(To do):
Report how many lines in the data include "left", with the number as the only reply.

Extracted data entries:

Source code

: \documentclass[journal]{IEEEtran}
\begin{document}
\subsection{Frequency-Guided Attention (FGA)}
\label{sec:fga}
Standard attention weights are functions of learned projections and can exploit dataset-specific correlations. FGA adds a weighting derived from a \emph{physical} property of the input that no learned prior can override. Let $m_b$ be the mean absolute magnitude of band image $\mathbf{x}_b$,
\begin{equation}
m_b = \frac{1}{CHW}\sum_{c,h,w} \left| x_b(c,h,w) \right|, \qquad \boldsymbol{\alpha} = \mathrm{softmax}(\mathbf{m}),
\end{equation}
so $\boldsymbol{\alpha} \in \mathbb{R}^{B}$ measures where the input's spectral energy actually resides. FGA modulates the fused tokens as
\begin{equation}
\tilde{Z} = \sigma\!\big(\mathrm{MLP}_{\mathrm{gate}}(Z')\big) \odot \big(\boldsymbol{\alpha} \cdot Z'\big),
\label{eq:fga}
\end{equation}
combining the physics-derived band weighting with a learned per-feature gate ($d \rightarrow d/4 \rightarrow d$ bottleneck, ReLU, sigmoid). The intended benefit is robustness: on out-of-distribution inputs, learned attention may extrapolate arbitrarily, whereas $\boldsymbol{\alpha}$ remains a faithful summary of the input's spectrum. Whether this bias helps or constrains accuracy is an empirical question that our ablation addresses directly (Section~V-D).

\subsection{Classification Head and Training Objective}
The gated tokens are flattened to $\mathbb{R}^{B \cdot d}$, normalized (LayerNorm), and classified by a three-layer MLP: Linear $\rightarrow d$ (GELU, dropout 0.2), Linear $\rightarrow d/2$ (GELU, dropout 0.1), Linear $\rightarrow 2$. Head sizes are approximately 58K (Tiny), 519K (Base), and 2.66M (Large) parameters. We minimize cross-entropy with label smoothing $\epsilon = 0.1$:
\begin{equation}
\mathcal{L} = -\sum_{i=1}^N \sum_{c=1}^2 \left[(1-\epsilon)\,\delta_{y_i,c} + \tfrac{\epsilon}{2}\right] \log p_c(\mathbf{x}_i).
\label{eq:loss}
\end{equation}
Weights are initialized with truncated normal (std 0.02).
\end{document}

(Response area):
2